Yaowenxiao

**Name of the Vulnerable Software and Affected Versions** Dataease SQLBot versions up to 1.5.1 **Description** A flaw exists in Dataease SQLBot that relates to improper cryptographic signature verification. The issue is located within the `validateEmbedded` function in the `backend/apps/system/middleware/auth.py` file, part of the JWT Token Handler component. This allows for manipulation, potentially leading to unauthorized access. The exploit has been publicly disclosed. The complexity of the attack is considered high, and exploitability is difficult. A warning exists in the source code regarding the use of this feature. **Recommendations** Versions prior to 1.5.1 should be updated. As a temporary workaround, consider disabling the `validateEmbedded()` function until a patch is available.

**Name of the Vulnerable Software and Affected Versions** Dataease SQLBot versions up to 1.4.0 **Description** A security issue has been identified in Dataease SQLBot. This issue relates to improper access controls due to manipulation of an unknown function within the file `backend/apps/system/api/assistant.py` of the API Endpoint component. The attack can be launched remotely. Multiple API endpoints are affected. The exploit is publicly available. **Recommendations** Upgrade to version 1.5.0 to resolve this issue.

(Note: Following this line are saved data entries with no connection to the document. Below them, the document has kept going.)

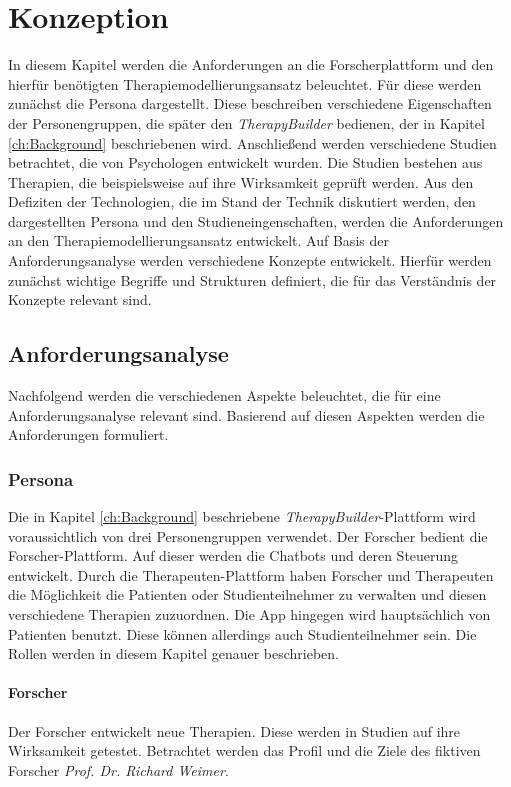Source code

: \chapter{Konzeption}
\label{ch:Design}
In diesem Kapitel werden die Anforderungen an die Forscherplattform und den hierfür benötigten Therapiemodellierungsansatz beleuchtet. Für diese werden zunächst die Persona dargestellt. Diese beschreiben verschiedene Eigenschaften der Personengruppen, die später den \emph{TherapyBuilder} bedienen, der in Kapitel \ref{ch:Background}  beschriebenen wird. Anschließend werden verschiedene Studien betrachtet, die von Psychologen entwickelt wurden. Die Studien bestehen aus Therapien, die beispielsweise auf ihre Wirksamkeit geprüft werden. Aus den Defiziten der Technologien, die im Stand der Technik diskutiert werden, den dargestellten Persona und den Studieneingenschaften, werden die Anforderungen an den Therapiemodellierungsansatz entwickelt. Auf Basis der Anforderungsanalyse werden verschiedene Konzepte entwickelt. Hierfür werden zunächst wichtige Begriffe und Strukturen definiert, die für das Verständnis der Konzepte relevant sind.


\section{Anforderungsanalyse}
Nachfolgend werden die verschiedenen Aspekte beleuchtet, die für eine Anforderungsanalyse relevant sind. Basierend auf diesen Aspekten werden die Anforderungen formuliert.

\subsection{Persona}
Die in Kapitel \ref{ch:Background} beschriebene \emph{TherapyBuilder}-Plattform wird voraussichtlich von drei Personengruppen verwendet. Der Forscher bedient die Forscher-Plattform. Auf dieser werden die Chatbots und deren Steuerung entwickelt. Durch die Therapeuten-Plattform haben Forscher und Therapeuten die Möglichkeit die Patienten oder Studienteilnehmer zu verwalten und diesen verschiedene Therapien zuzuordnen. Die App hingegen wird hauptsächlich von Patienten benutzt. Diese können allerdings auch Studienteilnehmer sein. Die Rollen werden in diesem Kapitel genauer beschrieben.

\subsubsection{Forscher}
Der Forscher entwickelt neue Therapien. Diese werden in Studien auf ihre Wirksamkeit getestet. Betrachtet werden das Profil und die Ziele des fiktiven Forscher \emph{Prof. Dr. Richard Weimer}.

**Name of the Vulnerable Software and Affected Versions** 1Panel-dev MaxKB versions up to 1.10.7 **Description** A critical issue was found in the Knowledge Base Module component, leading to csv injection. This issue can be exploited remotely. The estimated number of potentially affected devices worldwide is not available. There is no information about real-world incidents where this issue was exploited. **Recommendations** For versions up to 1.10.7, upgrade to version 1.10.8 to address this issue. As a temporary workaround, consider restricting access to the Knowledge Base Module until the upgrade is applied.

**Name of the Vulnerable Software and Affected Versions** songquanpeng one-api versions up to 0.6.10 **Description** A vulnerability was found in the System Setting Handler component, allowing for cross-site scripting through the manipulation of the `Homepage Content` argument. This issue can be exploited remotely. The exploit has been disclosed to the public. **Recommendations** For songquanpeng one-api versions up to 0.6.10, consider disabling the System Setting Handler component or restricting access to it until a patch is available. Avoid using the `Homepage Content` argument in affected API endpoints until the issue is resolved. At the moment, there is no information about a newer version that contains a fix for this vulnerability.

**Name of the Vulnerable Software and Affected Versions** ConcreteCMS versions up to 9.3.9 **Description** A problematic vulnerability was found in ConcreteCMS, affecting an unknown functionality of the component List Block Handler. The manipulation of the `Name/Description` argument leads to cross-site scripting. The attack can be launched remotely. **Recommendations** For versions up to 9.3.9, update to a version later than 9.3.9 to resolve the issue. As a temporary workaround, consider restricting the manipulation of the `Name/Description` argument in the List Block Handler to minimize the risk of exploitation.